I just rejoined and tested the device again, device session details are pretty much the same except for session keys, device address, etc. Downlinks still not working. I'll try out another device soon.

brocaar commented 6 years ago

I think I have found the origin of this issue:

var scheduleNextQueueItemTasks = []func(*dataContext) error{
        ...
    checkLastDownlinkTimestamp,
    forClass(classC,
        getDataTXInfoForRX2,
    ),
    forClass(classB,
        checkBeaconLocked,
        setTXInfoForClassB,
    ),
    setRemainingPayloadSize,
        ...
}

Theoretically, a non Class-B or Class-C device should never trigger this, but somehow your TX parameters are not set, which indicates to me that nor the forClass(classC, ... or forClass(classB, ... is executed.

I'll add a case so that in case non of the above is true, a warning or error is returned.

brocaar commented 6 years ago

It could be that due to an earlier error, your device-profile cache is out of sync. Could you try the following?

From the CLI on your server:

redis-cli

Then inside the Redis console:

del lora:ns:dp:df3b3ca5-7120-4b9b-98b4-560778e72f14

So what happens:

By removing the cache from Redis, it will be re-fetched from the PostgreSQL database the next time and the device-profile should be up-to-date then.

(note that the df3b3ca..... key maps to the device-profile ID of your device).

sa-wilson commented 6 years ago

That looks like it was the issue. I've deleted the relevant key in redis and the downlinks are now working correctly.

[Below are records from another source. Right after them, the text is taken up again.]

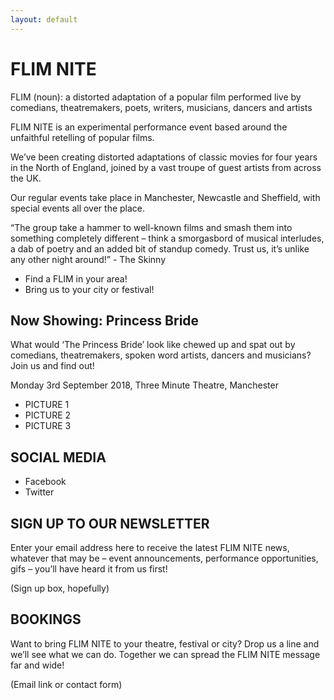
 ```yaml
---
layout: default
---
```


# FLIM NITE

FLIM (noun): a distorted adaptation of a popular film performed live by comedians, theatremakers, poets, writers, musicians, dancers and artists

FLIM NITE is an experimental performance event based around the unfaithful retelling of popular films.

We’ve been creating distorted adaptations of classic movies for four years in the North of England, joined by a vast troupe of guest artists from across the UK.

Our regular events take place in Manchester, Newcastle and Sheffield, with special events all over the place.

“The group take a hammer to well-known films and smash them into something completely different – think a smorgasbord of musical interludes, a dab of poetry and an added bit of standup comedy. Trust us, it’s unlike any other night around!” - The Skinny

 * Find a FLIM in your area!
 * Bring us to your city or festival!

## Now Showing: Princess Bride

What would ‘The Princess Bride’ look like chewed up and spat out by comedians, theatremakers, spoken word artists, dancers and musicians? Join us and find out!

Monday 3rd September 2018, Three Minute Theatre, Manchester

 * PICTURE 1
 * PICTURE 2
 * PICTURE 3

## SOCIAL MEDIA

* Facebook
* Twitter

## SIGN UP TO OUR NEWSLETTER

Enter your email address here to receive the latest FLIM NITE news, whatever that may be – event announcements, performance opportunities, gifs – you’ll have heard it from us first!

(Sign up box, hopefully)


## BOOKINGS

Want to bring FLIM NITE to your theatre, festival or city? Drop us a line and we’ll see what we can do. Together we can spread the FLIM NITE message far and wide!

(Email link or contact form)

How much of the information in redis is safe to delete and get loraserver to regenerate? I noticed that after I deleted the cached device profile that #326 didn't exhibit itself and the device joined first time (these devices rejoin after they lose power), so I'm wondering if that is related to a bad cached profile, or other cached information, as well. We had some flaky power in the past with our server, so junk may have been written at some point.

brocaar commented 6 years ago

That could have been caused it. When you would completely flush Redis, you would loose all device activations. These activations are stored in:

So when you want to clean data from Redis, but want to maintain the device-sessions, make sure you keep these keys.